Changing headlights is part of maintaining your car. While it’s usually a job you can do yourself in the driveway, not all headlights are the same, especially in newer cars where there can be a lot packed into a small space. Here are a few tips for changing the headlight bulbs in your car, truck or SUV.
Sometimes you don’t even realize a headlight is burned out until someone tells you, but there are warning signs to look for when it’s time to change headlights. If a bulb flickers or looks dim, that’s a clear sign it’s on its way out.
In the interest of safety, replace your headlight bulbs if you notice they’re not quite working anymore. It’s a good idea to replace both at the same time because if one goes, then the other is likely not far behind.
2. Buy the Right Bulb
The first step in changing headlights is making sure you have the right bulbs. Break out the owner’s manual to find exactly which ones to buy, and then head to your local auto store. If you don’t see the bulb you want, ask the experts for help to find the right one.
3. Don’t Touch the Bulb
When you’re changing headlights, never touch the bulb. Headlights run at high temperatures and the natural oils on your fingers can cause problems once those bulbs get hot. Use a rag or cotton gloves when you’re handling the bulb to ensure it’s free of fingerprints.

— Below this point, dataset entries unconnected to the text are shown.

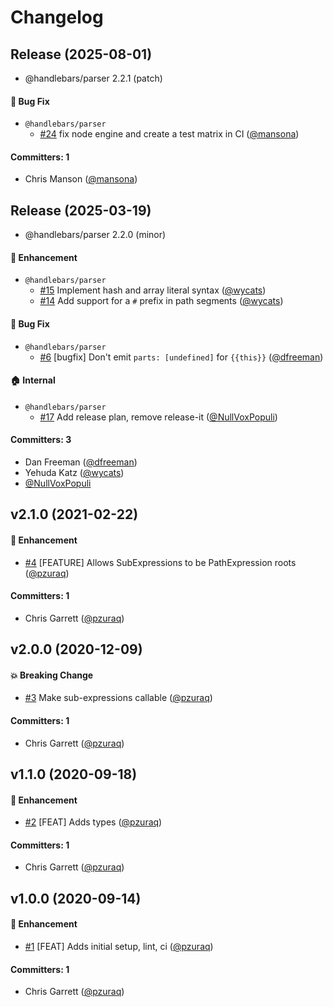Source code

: # Changelog

## Release (2025-08-01)

* @handlebars/parser 2.2.1 (patch)

#### :bug: Bug Fix
* `@handlebars/parser`
  * [#24](https://github.com/handlebars-lang/handlebars-parser/pull/24) fix node engine and create a test matrix in CI ([@mansona](https://github.com/mansona))

#### Committers: 1
- Chris Manson ([@mansona](https://github.com/mansona))

## Release (2025-03-19)

* @handlebars/parser 2.2.0 (minor)

#### :rocket: Enhancement
* `@handlebars/parser`
  * [#15](https://github.com/handlebars-lang/handlebars-parser/pull/15) Implement hash and array literal syntax ([@wycats](https://github.com/wycats))
  * [#14](https://github.com/handlebars-lang/handlebars-parser/pull/14) Add support for a `#` prefix in path segments ([@wycats](https://github.com/wycats))

#### :bug: Bug Fix
* `@handlebars/parser`
  * [#6](https://github.com/handlebars-lang/handlebars-parser/pull/6) [bugfix] Don't emit `parts: [undefined]` for `{{this}}` ([@dfreeman](https://github.com/dfreeman))

#### :house: Internal
* `@handlebars/parser`
  * [#17](https://github.com/handlebars-lang/handlebars-parser/pull/17) Add release plan, remove release-it ([@NullVoxPopuli](https://github.com/NullVoxPopuli))

#### Committers: 3
- Dan Freeman ([@dfreeman](https://github.com/dfreeman))
- Yehuda Katz ([@wycats](https://github.com/wycats))
- [@NullVoxPopuli](https://github.com/NullVoxPopuli)

## v2.1.0 (2021-02-22)

#### :rocket: Enhancement
* [#4](https://github.com/handlebars-lang/handlebars-parser/pull/4) [FEATURE] Allows SubExpressions to be PathExpression roots ([@pzuraq](https://github.com/pzuraq))

#### Committers: 1
- Chris Garrett ([@pzuraq](https://github.com/pzuraq))

## v2.0.0 (2020-12-09)

#### :boom: Breaking Change
* [#3](https://github.com/handlebars-lang/handlebars-parser/pull/3) Make sub-expressions callable ([@pzuraq](https://github.com/pzuraq))

#### Committers: 1
- Chris Garrett ([@pzuraq](https://github.com/pzuraq))

## v1.1.0 (2020-09-18)

#### :rocket: Enhancement
* [#2](https://github.com/handlebars-lang/handlebars-parser/pull/2) [FEAT] Adds types ([@pzuraq](https://github.com/pzuraq))

#### Committers: 1
- Chris Garrett ([@pzuraq](https://github.com/pzuraq))


## v1.0.0 (2020-09-14)

#### :rocket: Enhancement
* [#1](https://github.com/handlebars-lang/handlebars-parser/pull/1) [FEAT] Adds initial setup, lint, ci ([@pzuraq](https://github.com/pzuraq))

#### Committers: 1
- Chris Garrett ([@pzuraq](https://github.com/pzuraq))


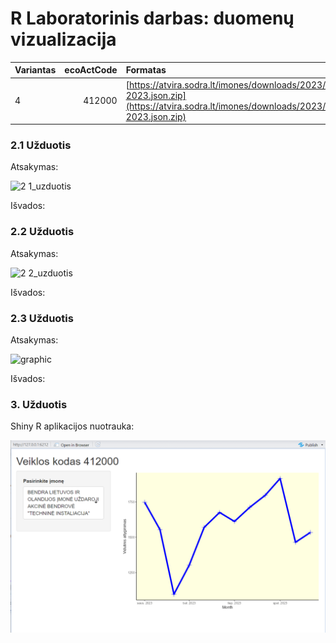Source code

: # R Laboratorinis darbas: duomenų vizualizacija

|Variantas | ecoActCode|Formatas          |
|:---------|----------:|:-----------------|
|4         |     412000|[https://atvira.sodra.lt/imones/downloads/2023/monthly-2023.json.zip](https://atvira.sodra.lt/imones/downloads/2023/monthly-2023.json.zip)|


### 2.1 Užduotis

Atsakymas:

![2 1_uzduotis](https://github.com/potatooo1223/KTU-P160B131-2024-lab/assets/150597635/55c2012a-ce5a-4640-85ff-af61e16a2383)


Išvados:

### 2.2 Užduotis

Atsakymas:

![2 2_uzduotis](https://github.com/potatooo1223/KTU-P160B131-2024-lab/assets/150597635/6ca80812-60f8-4555-8ebe-4f3b44afa165)


Išvados:


### 2.3 Užduotis

Atsakymas:

![graphic](2.3_uzduotis.png)

Išvados:


### 3. Užduotis

Shiny R aplikacijos nuotrauka:

![shiny app](img/shinyR.png)
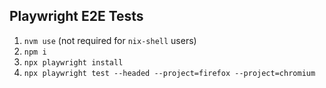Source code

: ## Playwright E2E Tests

1. `nvm use` (not required for `nix-shell` users)
2. `npm i`
3. `npx playwright install`
4. `npx playwright test --headed --project=firefox --project=chromium`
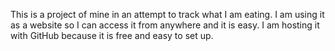 This is a project of mine in an attempt to track what I am eating. I am using it as a website so I can access it from anywhere and it is easy. I am hosting it with GitHub because it is free and easy to set up.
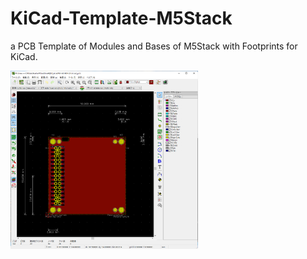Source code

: # KiCad-Template-M5Stack
a PCB Template of Modules and Bases of M5Stack with Footprints for KiCad.

<img src="./image/bf-021.png" width=300>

To help keep them clean, don’t open the package until you’re ready to install the bulbs. If you do touch the bulb, all is not lost. Simply wipe it down with a bit of rubbing alcohol to remove the grease before you install the bulb in your car.
4. Accessing the Headlights
Pop the hood and take a good look inside the engine compartment behind your headlights. There’s likely a protective shield that needs to be removed to reveal the actual headlight. Once the shield is taken away, you’ll see a harness with the headlight bulb, which should then be released from any clips.

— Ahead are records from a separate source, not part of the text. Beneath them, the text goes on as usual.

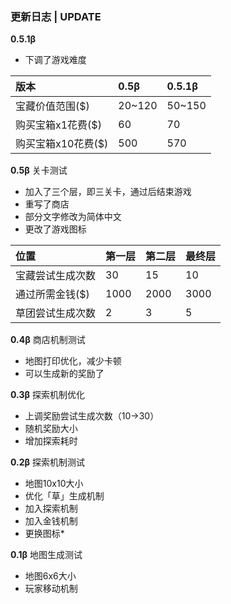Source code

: ### 更新日志 | UPDATE

**0.5.1β**
* 下调了游戏难度

| 版本  | 0.5β  | 0.5.1β  |
| :------------ | :------------ | :------------ |
| 宝藏价值范围($)  | 20~120  | 50~150  |
| 购买宝箱x1花费($)  | 60  | 70  |
| 购买宝箱x10花费($)  | 500  | 570  |


**0.5β** 关卡测试
* 加入了三个层，即三关卡，通过后结束游戏
* 重写了商店
* 部分文字修改为简体中文
* 更改了游戏图标

| 位置  | 第一层  | 第二层  | 最终层  |
| :------------ | :------------ | :------------ | :------------ |
| 宝藏尝试生成次数  | 30  | 15  | 10  |
| 通过所需金钱($)  | 1000  | 2000  | 3000  |
| 草团尝试生成次数  | 2  | 3  | 5  |

**0.4β** 商店机制测试
* 地图打印优化，减少卡顿
* 可以生成新的奖励了

**0.3β** 探索机制优化
* 上调奖励尝试生成次数（10→30）
* 随机奖励大小
* 增加探索耗时

**0.2β** 探索机制测试
* 地图10x10大小
* 优化「草」生成机制
* 加入探索机制
* 加入金钱机制
* 更换图标*

**0.1β** 地图生成测试
* 地图6x6大小
* 玩家移动机制
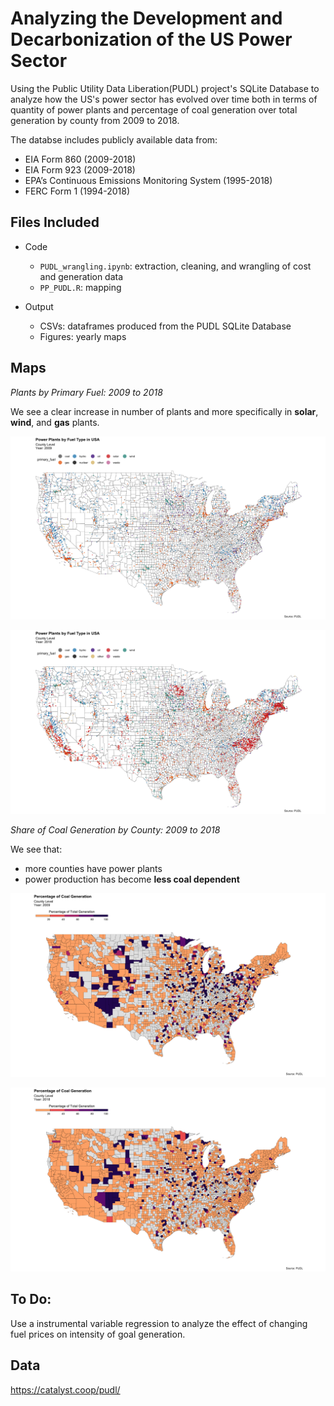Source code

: # Analyzing the Development and Decarbonization of the US Power Sector

Using the Public Utility Data Liberation(PUDL) project's SQLite Database to analyze how the US's power sector has evolved over time both in terms of quantity of power plants and percentage of coal generation over total generation by county from 2009 to 2018. 

The databse includes publicly available data from:
* EIA Form 860 (2009-2018)
* EIA Form 923 (2009-2018)
* EPA’s Continuous Emissions Monitoring System (1995-2018)
* FERC Form 1 (1994-2018)


## Files Included 

* Code
  - `PUDL_wrangling.ipynb`: extraction, cleaning, and wrangling of cost and generation data 
  - `PP_PUDL.R`: mapping 

* Output
  - CSVs: dataframes produced from the PUDL SQLite Database 
  - Figures: yearly maps

## Maps 

*Plants by Primary Fuel: 2009 to 2018* 

We see a clear increase in number of plants and more specifically in **solar**, **wind**, and **gas** plants. 

![](Output/Figures/PP_MAP_PUDL_09.png)

![](Output/Figures/PP_MAP_PUDL_18.png)


*Share of Coal Generation by County: 2009 to 2018* 

We see that:
  - more counties have power plants
  - power production has become **less coal dependent** 

![](Output/Figures/COAL_MAP_PUDL_09.png)

![](Output/Figures/COAL_MAP_PUDL_18.png)


## To Do:

Use a instrumental variable regression to analyze the effect of changing fuel prices on intensity of goal generation. 

## Data
https://catalyst.coop/pudl/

Insert the new bulb, taking care not to touch it with your fingers, and then set everything back in place. Check to make sure the headlights work, and you’re good to go. It’s that easy.
5. When Space Is Tight
Space is at a premium in many engine compartments, so other components may need to be removed before you can get to the headlights. Consult the owner’s manual again, which will guide you through the process. If you do everything in the right order, you’ll have new headlights installed in no time.
Check out all the headlights, vision and safety products available on NAPA online or trust one of our 17,000 NAPA AutoCare locations for routine maintenance and repairs. For more information about changing headlights, chat with a knowledgeable expert at your local NAPA AUTO PARTS store.
Photo courtesy of Flickr.
Nicole Wakelin covers the automotive industry as a freelance journalist for a variety of outlets. Her work includes news pieces, podcasts, radio, written reviews, and video reviews. She can be found in The Boston Globe, CarGurus, BestRide, US News and World Report, and AAA along with lifestyle blogs like Be Car Chic, The Other PTA, and She Buys Cars. She is active on social media with a large following on both Twitter and Instagram and currently serves as Vice President of the New England Motor Press Association.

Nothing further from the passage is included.